Melto D’Moronoyo: The Pattern of Heaven on Earth

Reading Time: 4 minutes
Michelangelo’s Sistine Chapel the Creation of Adam PUBLIC DOMAIN

By Fr Yuhanna Azize

God created the world, and His creation bears the trace of His work (Psalm 19:1).

Syriac and Maronite spirituality looks on the world not as divine, but as a shadow from the divine light of God. The world reflects the pattern of heaven on earth. This is the basis of the theology we call “typology.”

According to the ancient Semitic way of thinking, the universe was created according to a divine plan. Then, in His life on earth, Christ revealed that the universe had been created through Himself, and that he and his actions were the centre of human history. This is but one aspect of the magnificent opening of St John’s Gospel.

When Our Lord applies Old Testament teachings and stories to Himself, His thought is typological. For example, He says: “you will see heaven opened and the angels of God ascending and descending upon the Son of Man” (John 1:51).

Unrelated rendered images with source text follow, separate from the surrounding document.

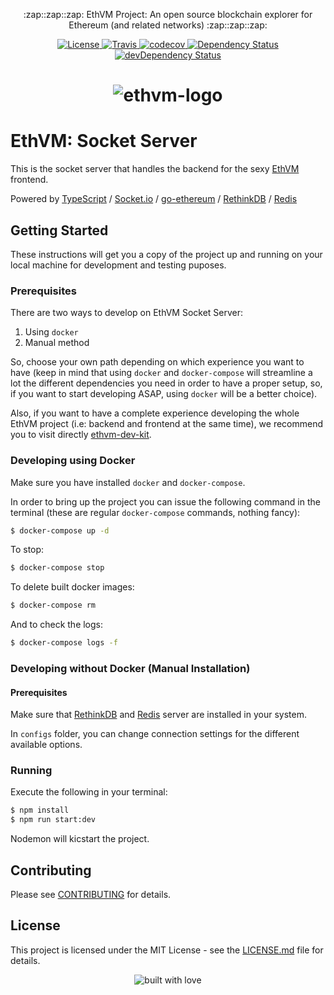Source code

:<div align="center">
  <p>:zap::zap::zap: EthVM Project: An open source blockchain explorer for Ethereum (and related networks) :zap::zap::zap:</p>
</div>

<div align="center">
  <a href="https://raw.githubusercontent.com/enKryptIO/ethvm-socket-server/master/LICENSE.md">
    <img alt="License" src="https://img.shields.io/dub/l/vibe-d.svg">
  </a>
  <a href="https://travis-ci.org/enKryptIO/ethvm-socket-server" target="_blank">
    <img alt="Travis" src="https://travis-ci.org/enKryptIO/ethvm-socket-server.svg?branch=master" />
  </a>
  <a href="https://codecov.io/gh/enKryptIO/ethvm-socket-server" target="_blank">
    <img alt="codecov" src="https://codecov.io/gh/enKryptIO/ethvm-socket-server/branch/master/graph/badge.svg" />
  </a>
  <a href="https://david-dm.org/enKryptIO/ethvm-socket-server" target="_blank">
    <img alt="Dependency Status" src="https://david-dm.org/enKryptIO/ethvm-socket-server.svg" />
  </a>
  <a href="https://david-dm.org/enKryptIO/ethvm-socket-server?type=dev" target="_blank">
    <img alt="devDependency Status" src="https://david-dm.org/enKryptIO/ethvm-socket-server/dev-status.svg" />
  </a>
</div>

<div align="center">
  <h1>
    <img src="https://raw.githubusercontent.com/enKryptIO/ethvm-socket-server/master/assets/logo.png" alt="ethvm-logo">
  </h1>
</div>

# EthVM: Socket Server

This is the socket server that handles the backend for the sexy [EthVM](https://github.com/enKryptIO/ethvm) frontend. 

Powered by [TypeScript](https://www.typescriptlang.org/) / [Socket.io](https://github.com/socketio/socket.io) / [go-ethereum](https://github.com/ethereum/go-ethereum) / [RethinkDB](https://github.com/rethinkdb/rethinkdb) / [Redis](https://redis.io/topics/quickstart)

## Getting Started

These instructions will get you a copy of the project up and running on your local machine for development and testing puposes.

### Prerequisites

There are two ways to develop on EthVM Socket Server:

1.  Using `docker`
2.  Manual method

So, choose your own path depending on which experience you want to have (keep in mind that using `docker` and `docker-compose` will streamline a lot the different dependencies you need in order to have a proper setup, so, if you want to start developing ASAP, using `docker` will be a better choice).

Also, if you want to have a complete experience developing the whole EthVM project (i.e: backend and frontend at the same time), we recommend you to visit directly [ethvm-dev-kit](https://github.com/enKryptIO/ethvm-dev-kit).

### Developing using Docker

Make sure you have installed `docker` and `docker-compose`.

In order to bring up the project you can issue the following command in the terminal (these are regular `docker-compose` commands, nothing fancy):

```sh
$ docker-compose up -d
```

To stop:

```sh
$ docker-compose stop
```

To delete built docker images:

```sh
$ docker-compose rm
```

And to check the logs:

```sh
$ docker-compose logs -f
```

### Developing without Docker (Manual Installation)

#### Prerequisites

Make sure that [RethinkDB](https://rethinkdb.com/docs/install/) and [Redis](https://redis.io/topics/quickstart) server are installed in your system.

In `configs` folder, you can change connection settings for the different available options.

### Running

Execute the following in your terminal:

```sh
$ npm install  
$ npm run start:dev
```

Nodemon will kicstart the project.

## Contributing

Please see [CONTRIBUTING](CONTRIBUTING.md) for details.

## License

This project is licensed under the MIT License - see the [LICENSE.md](LICENSE.md) file for details.

<div align="center">
  <img src="https://forthebadge.com/images/badges/built-with-love.svg" alt="built with love" />
</div>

Here, He mystically teaches that He Himself actually is the ladder or staircase which Jacob saw (Genesis 28). This is another unique aspect of Semitic typology, that the antitype (the ladder) shares in the being and reality of the type (Jesus).

“Call no one on earth your father; you have but one Father in heaven. Do not be called ‘Master’; you have but one master, the Messiah”

The centre of all human history and all human society is found in Our Lord Jesus Christ, the sacraments, the Holy Family of Nazareth, and the community of the first Christians.

Not only the Old Testament, but all of history – irrespective of when it happened – takes its meaning from the Incarnation. Thus, our human families should be modelled on the Holy Family in order to achieve their greatest possibilities.

All our actions, even our political, economic, and social choices, should be influenced by our desire to be united with God.

Although Jesus never speaks philosophically or of typology, He does express typology when He says: “Call no one on earth your father; you have but one Father in heaven. Do not be called ‘Master’; you have but one master, the Messiah” (Matthew 23:10).

Now, other writers do speak specifically of typology, see 1 Peter 3:18-22 where baptism and the flood of Noah are related as type and antitype, and the Epistle to the Hebrews on priesthood.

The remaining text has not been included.